しかし、翌3日にはこれを放棄。甲斐「岩殿城」(いわどのじょう)へ向かうことが決まりますが、重臣「小山田信茂」(おやまだのぶしげ)の裏切りにより、その道も閉ざされ「天目山」(てんもくざん)を目指すことになりました。
このときには、すでに織田軍が押し迫って来ている状況。勝頼勢の兵の数が約50人であったのに対し、織田軍は3,000~4,000人。圧倒的に不利な状況を前に、勝頼に残されたのは、最早自害することのみ。勝頼は最期のプライドを守るため、敵に討たれる前に、自ら命を絶つことを選んだのです。
その時間を稼ぐのに、ひと肌脱いだのが土屋昌恒。織田軍の襲撃の前に立ちはだかり、断崖絶壁に生える蔓を片手に巻き付けて自身の体を支えながら、もう片方の手に握った刀で戦い続けました。この奮戦ぶりから「片手千人斬り」との異名を取るようになった昌恒。勝頼の切腹の際には、彼が介錯人を引き受け、自身は織田軍のもとへ乗り込んで討死。昌恒は、最期まで勝頼に付きしたがい、27歳の若さでその生涯を閉じました。
甲州征伐により武田氏が滅亡したように、昌恒の死により、その存続が危ぶまれた土屋家。まだ赤ん坊であった昌恒の長男・惣蔵は、母親と共に駿河国「清見寺」(せいけんじ)に逃亡します。この清見寺は、今川氏の人質であった家康が幼少期を過ごした場所。

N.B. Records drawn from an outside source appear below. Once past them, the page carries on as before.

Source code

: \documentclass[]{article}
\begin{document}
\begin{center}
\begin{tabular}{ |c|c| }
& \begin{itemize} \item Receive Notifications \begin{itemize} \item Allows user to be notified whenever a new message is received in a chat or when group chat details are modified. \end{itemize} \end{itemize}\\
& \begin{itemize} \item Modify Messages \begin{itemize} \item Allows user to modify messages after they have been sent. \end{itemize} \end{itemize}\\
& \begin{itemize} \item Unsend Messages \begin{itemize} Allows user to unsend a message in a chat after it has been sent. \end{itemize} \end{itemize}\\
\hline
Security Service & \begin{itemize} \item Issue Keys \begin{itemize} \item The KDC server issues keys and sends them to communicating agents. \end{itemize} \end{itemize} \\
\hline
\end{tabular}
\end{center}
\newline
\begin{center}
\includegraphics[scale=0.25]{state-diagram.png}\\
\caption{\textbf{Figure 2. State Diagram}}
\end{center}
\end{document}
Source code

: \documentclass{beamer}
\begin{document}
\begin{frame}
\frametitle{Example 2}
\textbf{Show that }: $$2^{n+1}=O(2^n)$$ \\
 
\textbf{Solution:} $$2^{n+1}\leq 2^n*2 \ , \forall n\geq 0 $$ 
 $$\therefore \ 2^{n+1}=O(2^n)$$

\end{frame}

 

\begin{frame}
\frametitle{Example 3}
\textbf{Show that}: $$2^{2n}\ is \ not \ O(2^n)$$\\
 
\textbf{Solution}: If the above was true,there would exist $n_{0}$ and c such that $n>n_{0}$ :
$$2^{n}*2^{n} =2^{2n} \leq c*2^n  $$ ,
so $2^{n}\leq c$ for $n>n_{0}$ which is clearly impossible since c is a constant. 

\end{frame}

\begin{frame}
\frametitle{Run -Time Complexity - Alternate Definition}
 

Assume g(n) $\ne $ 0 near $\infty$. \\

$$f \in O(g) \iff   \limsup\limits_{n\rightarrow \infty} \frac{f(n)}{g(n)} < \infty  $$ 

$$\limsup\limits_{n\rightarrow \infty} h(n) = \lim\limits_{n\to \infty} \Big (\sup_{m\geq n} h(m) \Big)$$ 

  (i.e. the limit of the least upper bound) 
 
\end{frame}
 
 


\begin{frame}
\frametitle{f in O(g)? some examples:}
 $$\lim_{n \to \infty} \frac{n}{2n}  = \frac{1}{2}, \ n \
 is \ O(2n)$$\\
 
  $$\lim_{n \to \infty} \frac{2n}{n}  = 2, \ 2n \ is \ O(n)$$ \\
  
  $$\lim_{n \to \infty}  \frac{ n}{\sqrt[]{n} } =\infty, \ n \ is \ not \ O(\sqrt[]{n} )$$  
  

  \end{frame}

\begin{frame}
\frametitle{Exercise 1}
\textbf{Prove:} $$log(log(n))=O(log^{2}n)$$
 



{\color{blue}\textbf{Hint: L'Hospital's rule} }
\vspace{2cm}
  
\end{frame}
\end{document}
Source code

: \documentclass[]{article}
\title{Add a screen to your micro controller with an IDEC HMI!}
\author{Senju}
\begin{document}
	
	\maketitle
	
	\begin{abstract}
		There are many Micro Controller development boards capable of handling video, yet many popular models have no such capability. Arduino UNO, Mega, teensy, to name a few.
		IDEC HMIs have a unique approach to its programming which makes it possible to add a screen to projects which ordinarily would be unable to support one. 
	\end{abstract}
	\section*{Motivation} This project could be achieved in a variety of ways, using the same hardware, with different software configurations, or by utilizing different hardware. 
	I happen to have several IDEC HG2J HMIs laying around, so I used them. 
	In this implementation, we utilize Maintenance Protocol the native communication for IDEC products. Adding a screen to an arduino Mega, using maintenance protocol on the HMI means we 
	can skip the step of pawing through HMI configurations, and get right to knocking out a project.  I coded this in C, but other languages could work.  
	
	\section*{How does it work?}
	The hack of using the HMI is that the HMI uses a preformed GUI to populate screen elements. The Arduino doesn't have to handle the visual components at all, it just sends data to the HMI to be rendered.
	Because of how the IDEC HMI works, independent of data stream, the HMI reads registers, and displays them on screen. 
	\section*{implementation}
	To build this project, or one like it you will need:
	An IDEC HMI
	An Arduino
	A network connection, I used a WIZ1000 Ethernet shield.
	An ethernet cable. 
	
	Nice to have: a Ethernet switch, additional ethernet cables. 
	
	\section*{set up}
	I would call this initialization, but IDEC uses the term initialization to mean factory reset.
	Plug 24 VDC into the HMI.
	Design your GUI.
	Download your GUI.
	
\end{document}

1588年(天正16年)、鷹狩り帰りの家康が清見寺で惣蔵を見かけ、昌恒の遺児であることを知ると、家康の側室であった「阿茶局」(あちゃのつぼね)の養子として迎え入れたのです。
そして1589年(天正17年)、10歳になった惣蔵は、小姓(こしょう:武将など身分の高い人のそばに仕え、身辺の世話をした少年)として家康に召し出されたあと、家康の3男・秀忠(ひでただ)の側衆(そばしゅう:江戸幕府において、将軍の側近として小姓などを支配した役職)としても仕えることになりました。その後惣蔵は、秀忠の偏諱(へんき:名前の2文字のうち、通字ではない1字のこと)「忠」の字を賜り、「忠直」(ただなお)と名乗るようになったのです。

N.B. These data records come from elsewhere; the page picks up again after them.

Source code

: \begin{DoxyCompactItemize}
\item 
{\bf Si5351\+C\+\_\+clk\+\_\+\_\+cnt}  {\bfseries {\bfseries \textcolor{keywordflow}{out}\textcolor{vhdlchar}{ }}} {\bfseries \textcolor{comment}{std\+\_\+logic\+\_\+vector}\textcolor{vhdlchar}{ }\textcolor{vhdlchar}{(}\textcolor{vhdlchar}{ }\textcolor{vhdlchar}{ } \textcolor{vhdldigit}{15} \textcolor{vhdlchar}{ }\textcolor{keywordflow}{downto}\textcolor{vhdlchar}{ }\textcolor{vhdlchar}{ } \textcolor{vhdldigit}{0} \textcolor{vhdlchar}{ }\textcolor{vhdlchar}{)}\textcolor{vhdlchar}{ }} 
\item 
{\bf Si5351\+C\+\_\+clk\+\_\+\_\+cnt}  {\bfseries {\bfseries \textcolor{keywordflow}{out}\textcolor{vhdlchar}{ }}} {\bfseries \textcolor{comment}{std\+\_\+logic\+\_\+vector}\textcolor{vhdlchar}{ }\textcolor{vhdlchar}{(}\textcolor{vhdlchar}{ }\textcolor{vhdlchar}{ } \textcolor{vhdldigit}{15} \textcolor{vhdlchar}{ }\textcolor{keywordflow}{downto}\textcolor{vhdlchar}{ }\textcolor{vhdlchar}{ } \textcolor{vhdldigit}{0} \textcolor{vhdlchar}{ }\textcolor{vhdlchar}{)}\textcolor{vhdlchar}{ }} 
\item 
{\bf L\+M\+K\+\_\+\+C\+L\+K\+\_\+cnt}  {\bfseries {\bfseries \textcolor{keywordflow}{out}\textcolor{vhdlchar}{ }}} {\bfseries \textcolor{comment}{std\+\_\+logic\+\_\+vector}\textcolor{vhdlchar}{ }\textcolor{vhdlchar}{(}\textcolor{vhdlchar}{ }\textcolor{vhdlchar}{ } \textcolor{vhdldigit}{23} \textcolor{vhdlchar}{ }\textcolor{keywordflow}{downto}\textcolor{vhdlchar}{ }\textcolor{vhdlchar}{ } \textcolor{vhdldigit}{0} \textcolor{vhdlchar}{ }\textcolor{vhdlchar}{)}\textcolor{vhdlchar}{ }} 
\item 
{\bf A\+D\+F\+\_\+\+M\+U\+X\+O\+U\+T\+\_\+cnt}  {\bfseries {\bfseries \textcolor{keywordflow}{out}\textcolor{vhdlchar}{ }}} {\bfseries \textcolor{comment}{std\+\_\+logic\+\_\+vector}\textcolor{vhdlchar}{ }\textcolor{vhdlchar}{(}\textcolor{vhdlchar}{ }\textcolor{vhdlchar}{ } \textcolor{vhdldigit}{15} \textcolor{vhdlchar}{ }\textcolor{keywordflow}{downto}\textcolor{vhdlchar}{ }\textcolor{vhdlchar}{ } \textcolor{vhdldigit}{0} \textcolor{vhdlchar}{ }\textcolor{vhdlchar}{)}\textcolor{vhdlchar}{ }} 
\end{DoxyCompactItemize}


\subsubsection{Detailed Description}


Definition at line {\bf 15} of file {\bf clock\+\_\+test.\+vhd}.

1591年(天正19年)に、相模(さがみ)国3,000石の知行を与えられた忠直。さらに1602年(慶長7年)には、上総久留里藩(かずさくるりはん:現在の千葉県君津市久留里)に2万石で入封し、その初代藩主となりました。
しかし、土屋家と忠直の父・昌恒は、武田信玄・勝頼父子の重臣。つまり、家康にとって忠直は、敵方の子ということになります。それなのになぜ家康は、忠直を召し抱えて重用したのでしょうか。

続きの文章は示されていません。